OpenAI flags prompt injection as persistent risk for AI browsers

OpenAI said this method reflects a common AI safety testing practice, in which agents are built to identify edge cases and stress-test systems rapidly in simulation.

By Storyboard18| Dec 23, 2025 11:02 AM

OpenAI flags prompt injection as persistent risk for AI browsers

OpenAI said this method reflects a common AI safety testing practice, in which agents are built to identify edge cases and stress-test systems rapidly in simulation.

OpenAI has said that AI-powered browsers are likely to remain vulnerable to prompt injection attacks, even as it works to strengthen the security of its Atlas AI browser, raising broader concerns about how safely AI agents can operate on the open web.

Prompt injection attacks, which manipulate AI agents into following malicious instructions hidden in webpages or emails, are not expected to be fully eliminated, OpenAI stated in a blog post published on Monday. The company informed that such attacks are comparable to scams and social engineering on the internet and acknowledged that the introduction of “agent mode” in ChatGPT Atlas has expanded the overall security threat surface.

OpenAI launched the ChatGPT Atlas browser in October, after which security researchers quickly demonstrated that simple text embedded in platforms such as Google Docs could alter the behaviour of the underlying browser. On the same day, Brave published a blog post stating that indirect prompt injection represents a systemic challenge for AI-powered browsers, including Perplexity’s Comet.

OpenAI is not alone in its assessment. Earlier this month, the UK’s National Cyber Security Centre warned that prompt injection attacks targeting generative AI applications may never be completely mitigated and could expose websites to data breaches.

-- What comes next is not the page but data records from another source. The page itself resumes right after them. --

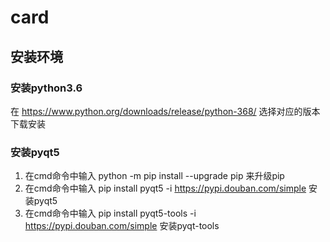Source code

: # card

## 安装环境

### 安装python3.6

在 https://www.python.org/downloads/release/python-368/ 选择对应的版本下载安装

### 安装pyqt5

1) 在cmd命令中输入 python -m pip install --upgrade pip 来升级pip
2) 在cmd命令中输入 pip install pyqt5 -i https://pypi.douban.com/simple 安装pyqt5
3) 在cmd命令中输入 pip install pyqt5-tools -i https://pypi.douban.com/simple 安装pyqt-tools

The agency advised cyber security professionals to focus on reducing the risk and impact of such attacks rather than assuming they can be entirely prevented.

As reported by TechCrunch, OpenAI said it views prompt injection as a long-term AI security challenge that will require continuous strengthening of defences. The company stated that its approach centres on a proactive and rapid-response cycle, which it said has shown early promise in identifying new attack strategies internally before they are exploited in real-world environments.

This approach broadly aligns with positions taken by rivals such as Anthropic and Google, which have also stated that defences against prompt-based attacks must be layered and continuously stress-tested. Google’s recent efforts have focused on architectural and policy-level controls for agentic systems.

Where OpenAI differs is in its use of what it described as an “LLM-based automated attacker”. The company informed that it has trained a bot using reinforcement learning to simulate the behaviour of a hacker attempting to inject malicious instructions into an AI agent.

The bot is able to test attacks in a simulated environment before deploying them, with the simulator modelling how the target AI would reason and respond. OpenAI stated that the bot can analyse these responses, refine the attack and repeat the process multiple times. Because this system has visibility into the target AI’s internal reasoning, the company believes it can uncover vulnerabilities more quickly than external attackers.

OpenAI said this method reflects a common AI safety testing practice, in which agents are built to identify edge cases and stress-test systems rapidly in simulation. The company informed that its reinforcement learning-trained attacker has been able to steer agents into executing complex and harmful workflows over extended sequences of actions and has uncovered new attack strategies not identified through human red-teaming exercises or external reports.

While acknowledging that prompt injection cannot be fully secured against, OpenAI stated that it is relying on large-scale testing and faster patch cycles to strengthen its systems before vulnerabilities are exploited in the real world. The company stating that protecting Atlas users from prompt injection is a top priority.